In theory, one could design carefully HTML pages and the associated CSS files, to be rendered deterministically, but I have encountered very rarely such documents.
> the size ratios between various elements may be inappropriate
I can't recall having this issue on websites or on EPUBs. What kinds of elements are we talking about? HTML and CSS are pretty good at keeping sizes from what I've seen. I agree that there are many EPUB readers, most of them very unpolished. And perhaps there aren't EPUB readers that are good at everything, yet.
For formulas, MathML and other tech has been satisfactory. I was able to find this basic math paper arXiv uses as a demo for their HTML papers:
https://ar5iv.labs.arxiv.org/html/1910.06709
It doesn't have figures, but the math is rendered perfectly. I can easily remove the "justify" style and increase and decrease the letters. If it was a long paper, it would've been nice to have a clickable ToC, but most EPUBs have one.

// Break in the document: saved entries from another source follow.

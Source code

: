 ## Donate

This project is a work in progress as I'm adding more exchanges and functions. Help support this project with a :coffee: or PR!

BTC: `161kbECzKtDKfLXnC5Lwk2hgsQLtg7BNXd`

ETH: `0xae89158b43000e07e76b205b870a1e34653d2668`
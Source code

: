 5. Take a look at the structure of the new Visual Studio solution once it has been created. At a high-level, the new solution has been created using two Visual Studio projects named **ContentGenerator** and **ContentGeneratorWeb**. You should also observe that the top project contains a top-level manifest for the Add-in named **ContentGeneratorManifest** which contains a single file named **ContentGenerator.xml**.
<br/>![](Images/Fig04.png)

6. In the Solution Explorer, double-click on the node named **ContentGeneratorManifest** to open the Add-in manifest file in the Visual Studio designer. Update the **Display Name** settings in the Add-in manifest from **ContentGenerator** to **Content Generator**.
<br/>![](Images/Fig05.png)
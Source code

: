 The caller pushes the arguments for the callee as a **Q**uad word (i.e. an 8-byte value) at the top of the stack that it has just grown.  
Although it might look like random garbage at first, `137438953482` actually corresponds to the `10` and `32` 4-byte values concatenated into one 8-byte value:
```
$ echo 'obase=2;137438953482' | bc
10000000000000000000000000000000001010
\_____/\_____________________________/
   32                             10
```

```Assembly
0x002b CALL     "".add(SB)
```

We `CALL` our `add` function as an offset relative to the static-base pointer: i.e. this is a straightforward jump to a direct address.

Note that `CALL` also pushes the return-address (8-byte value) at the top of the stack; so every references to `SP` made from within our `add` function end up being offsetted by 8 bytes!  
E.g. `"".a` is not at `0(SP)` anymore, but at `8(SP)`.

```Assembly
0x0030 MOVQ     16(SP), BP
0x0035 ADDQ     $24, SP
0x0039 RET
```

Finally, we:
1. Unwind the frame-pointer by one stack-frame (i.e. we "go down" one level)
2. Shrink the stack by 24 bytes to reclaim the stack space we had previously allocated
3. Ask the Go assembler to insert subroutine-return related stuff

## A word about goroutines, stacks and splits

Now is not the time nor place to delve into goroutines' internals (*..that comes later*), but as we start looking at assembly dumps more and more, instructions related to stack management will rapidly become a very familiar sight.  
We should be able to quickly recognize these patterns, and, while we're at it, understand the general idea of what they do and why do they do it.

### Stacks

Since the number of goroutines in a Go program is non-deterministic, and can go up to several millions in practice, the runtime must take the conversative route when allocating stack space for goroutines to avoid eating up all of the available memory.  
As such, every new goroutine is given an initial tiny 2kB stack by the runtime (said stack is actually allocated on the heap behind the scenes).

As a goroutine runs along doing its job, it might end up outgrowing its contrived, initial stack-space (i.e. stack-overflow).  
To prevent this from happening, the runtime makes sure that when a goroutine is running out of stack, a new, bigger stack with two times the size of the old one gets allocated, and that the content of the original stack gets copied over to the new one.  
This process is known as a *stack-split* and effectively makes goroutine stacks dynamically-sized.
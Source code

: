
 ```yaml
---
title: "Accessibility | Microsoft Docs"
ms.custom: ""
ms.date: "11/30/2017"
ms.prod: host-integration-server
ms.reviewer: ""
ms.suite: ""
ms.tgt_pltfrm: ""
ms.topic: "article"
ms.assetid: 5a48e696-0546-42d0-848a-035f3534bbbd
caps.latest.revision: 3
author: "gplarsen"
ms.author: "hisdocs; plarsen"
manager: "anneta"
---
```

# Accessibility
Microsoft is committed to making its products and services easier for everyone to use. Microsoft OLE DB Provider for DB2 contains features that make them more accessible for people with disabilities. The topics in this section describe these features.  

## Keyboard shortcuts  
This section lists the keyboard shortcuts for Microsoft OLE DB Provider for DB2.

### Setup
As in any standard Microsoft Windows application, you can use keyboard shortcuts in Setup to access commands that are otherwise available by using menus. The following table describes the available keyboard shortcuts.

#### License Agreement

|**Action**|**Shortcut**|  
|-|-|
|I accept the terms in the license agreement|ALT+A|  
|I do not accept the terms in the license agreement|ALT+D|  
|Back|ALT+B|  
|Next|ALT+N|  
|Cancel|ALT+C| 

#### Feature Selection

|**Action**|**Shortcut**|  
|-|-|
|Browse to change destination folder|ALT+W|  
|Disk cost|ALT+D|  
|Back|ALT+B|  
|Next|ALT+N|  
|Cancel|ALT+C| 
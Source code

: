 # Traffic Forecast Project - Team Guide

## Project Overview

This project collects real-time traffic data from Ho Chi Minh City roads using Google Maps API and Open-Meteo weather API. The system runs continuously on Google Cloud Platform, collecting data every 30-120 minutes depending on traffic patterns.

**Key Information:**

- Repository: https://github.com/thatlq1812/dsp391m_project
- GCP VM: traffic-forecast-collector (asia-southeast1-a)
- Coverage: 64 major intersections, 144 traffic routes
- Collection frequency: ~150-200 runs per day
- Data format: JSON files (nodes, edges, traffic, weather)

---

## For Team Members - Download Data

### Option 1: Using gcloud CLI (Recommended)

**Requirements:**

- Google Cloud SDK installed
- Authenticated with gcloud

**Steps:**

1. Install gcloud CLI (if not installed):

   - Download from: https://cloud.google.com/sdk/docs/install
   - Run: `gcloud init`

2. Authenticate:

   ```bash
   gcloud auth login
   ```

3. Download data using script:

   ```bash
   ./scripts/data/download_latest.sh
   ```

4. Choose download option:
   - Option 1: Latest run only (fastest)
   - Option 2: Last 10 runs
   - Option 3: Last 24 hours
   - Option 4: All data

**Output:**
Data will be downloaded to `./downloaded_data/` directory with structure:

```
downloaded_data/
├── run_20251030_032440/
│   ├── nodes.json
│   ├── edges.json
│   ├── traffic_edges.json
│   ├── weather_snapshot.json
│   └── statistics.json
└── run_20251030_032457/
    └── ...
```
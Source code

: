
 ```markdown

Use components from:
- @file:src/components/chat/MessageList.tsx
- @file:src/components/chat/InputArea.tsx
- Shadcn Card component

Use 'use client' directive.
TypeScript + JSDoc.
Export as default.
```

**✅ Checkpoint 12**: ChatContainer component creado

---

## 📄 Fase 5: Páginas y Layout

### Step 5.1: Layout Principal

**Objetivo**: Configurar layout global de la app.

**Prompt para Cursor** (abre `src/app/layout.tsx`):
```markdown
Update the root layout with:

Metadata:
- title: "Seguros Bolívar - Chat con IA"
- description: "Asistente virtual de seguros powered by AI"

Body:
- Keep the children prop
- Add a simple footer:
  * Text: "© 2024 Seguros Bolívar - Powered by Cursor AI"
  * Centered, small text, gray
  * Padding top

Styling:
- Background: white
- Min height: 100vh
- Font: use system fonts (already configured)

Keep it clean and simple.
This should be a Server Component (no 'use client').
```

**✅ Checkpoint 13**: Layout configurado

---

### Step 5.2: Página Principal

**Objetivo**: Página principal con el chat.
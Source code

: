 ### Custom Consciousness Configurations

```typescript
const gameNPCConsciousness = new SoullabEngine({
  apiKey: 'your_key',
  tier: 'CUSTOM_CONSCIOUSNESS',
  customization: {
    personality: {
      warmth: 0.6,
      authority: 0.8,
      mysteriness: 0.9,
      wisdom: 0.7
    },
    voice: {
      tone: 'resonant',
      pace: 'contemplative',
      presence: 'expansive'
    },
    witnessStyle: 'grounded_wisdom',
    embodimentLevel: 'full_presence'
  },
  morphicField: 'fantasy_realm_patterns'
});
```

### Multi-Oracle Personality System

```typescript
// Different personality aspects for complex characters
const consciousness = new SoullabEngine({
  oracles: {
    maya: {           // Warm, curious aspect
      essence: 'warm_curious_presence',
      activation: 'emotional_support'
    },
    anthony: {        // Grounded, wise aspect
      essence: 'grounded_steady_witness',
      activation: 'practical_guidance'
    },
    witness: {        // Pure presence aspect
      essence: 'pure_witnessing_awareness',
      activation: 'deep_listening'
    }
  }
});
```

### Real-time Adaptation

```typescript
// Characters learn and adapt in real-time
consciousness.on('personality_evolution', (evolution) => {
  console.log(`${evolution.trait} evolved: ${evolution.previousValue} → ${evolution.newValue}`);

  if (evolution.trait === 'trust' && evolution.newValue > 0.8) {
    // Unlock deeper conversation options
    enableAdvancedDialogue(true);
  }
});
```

I think that right now most EPUB readers and some HTML renderings are bad, but I believe they'll get better.
The way how the "printed" pages look in Firefox and Chrome demonstrates the same rendering problems that appear in most EPUB readers.
I have no idea which is the cause of this, but the bad behavior of "printing" in Firefox and Chrome has existed for years. Not all browsers behave the same, e.g. Vivaldi usually is much better at generating "printed" pages, than Chrome, despite being derived from the same code base.
Perhaps the great differences between on-screen rendering and "printed" rendering is caused by the fact that badly designed HTML/CSS might specify some sizes in "pixels" or other such inappropriate units, instead of using length units, like points, inches or millimeters. Then when rendering on different media the size ratios are corrupted.
Also one thing that probably isn't clear with everything I've written so far is that by far the most enjoyable use case I've found with SmallDocs (or the `sdoc` cli command) is telling your CLI-based agent to "sdoc" you things. E.g.:
* "write up the plan and sdoc it to me"
* "explain async/await to me simply in a sdoc"
* "draft the release notes as a sdoc I can send to Ben for feedback"
* etc.
[1] https://news.ycombinator.com/item?id=47777633
There's even a package (cmarker) than can translate Markdown to Typst which could be enough for a MVP.